The (minor-ish) issues I have with the control panel are:
1.) It always starts out in "LOW" assist mode regardless of what it was on last time.
When I first switch the bike on I normally want the acceleration to get me up to speed quickly, so I always have to manually switch it to "HIGH" assist as I set off.
2.) When you press the power button it spends a good 3-4 seconds going through some LED flashing sequence before actually getting into a state where you can use it.
If I've been cycling along with the system switched off and suddenly want some quick assistance (for a small hill, or because I had to stop unexpectedly and need to accelerate again), I need to press the power button, wait 3-4 seconds, and then press the "mode" button twice to switch it to "HIGH" assist mode.
3.) The pedal assist levels are not sufficiently fine-grained.
When trying to ride with another person, it's nice to ride at exactly the same speed. I've found that the "HIGH" assist mode makes the bike go too fast even with no power input from me, and the "MED" assist mode is too slow unless I pedal harder than I'd like to. I want more levels in between.
4.) The battery indicator level is not sufficiently fine-grained.
In good conditions I can go a good 45 minutes on "HIGH" assist and still have 4 solid LEDs of battery level. Then over the course of the next 20 minutes it drops from 4 to 2 LEDs. It would be better to have a more precise idea of the amount of battery power remaining.
5.) It's impossible to choose the assist level without looking down at the display.
The only way to change the assist level is with the "mode" button, but the mode you move to always depends on the mode you're already in, which means you need to look at the display to know which mode you'll move in to. Additionally, while the system is booting up, it does not register presses of the "mode" button, so you need to look at the display to wait for the thing to be ready before pressing the button will change the mode.
So I'm planning to design a new system using an Arduino Nano, a 160x128 LCD panel, a potentiometer with a thumb-controlled lever for the controller inputs, and a 3d-printed case. I'd like to have a tactile click at the start of the potentiometer travel, at which point the "K" wire is switched on, the display comes on, and the system is enabled. Then I'd like the rest of the potentiometer travel to linearly increase the pedal assist power, rather than stepping between 3 discrete modes.

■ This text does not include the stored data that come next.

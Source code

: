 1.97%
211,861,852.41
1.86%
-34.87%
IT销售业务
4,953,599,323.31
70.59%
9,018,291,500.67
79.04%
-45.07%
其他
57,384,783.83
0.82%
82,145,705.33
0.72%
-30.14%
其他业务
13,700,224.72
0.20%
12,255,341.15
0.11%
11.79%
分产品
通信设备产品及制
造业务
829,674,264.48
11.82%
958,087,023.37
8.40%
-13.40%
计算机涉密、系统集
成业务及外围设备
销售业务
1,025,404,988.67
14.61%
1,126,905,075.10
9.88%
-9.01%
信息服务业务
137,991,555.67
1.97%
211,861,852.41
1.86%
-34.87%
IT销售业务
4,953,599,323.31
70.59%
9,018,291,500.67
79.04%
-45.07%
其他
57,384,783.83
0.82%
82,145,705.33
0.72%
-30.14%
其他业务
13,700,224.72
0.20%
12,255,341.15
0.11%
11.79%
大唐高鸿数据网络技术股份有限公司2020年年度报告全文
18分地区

In the event that the motor controller only supports 3 different modes, I'll try to pulse-width modulate between a low mode and a high mode to get the equivalent of a smooth scale. I'd like the system to "boot up" quickly and be operational almost immediately. I'd like to display the battery power in a vertical bar on the LCD, like on a mobile phone. I'd also like to show the speed on the display, by using a hall effect sensor and a magnet like on the scooter speedo driver. Finally, I'd like the case to be relatively small and elegant, and not obviously a DIY bodge-job, but we'll have to wait and see whether my CAD skills are up to the task.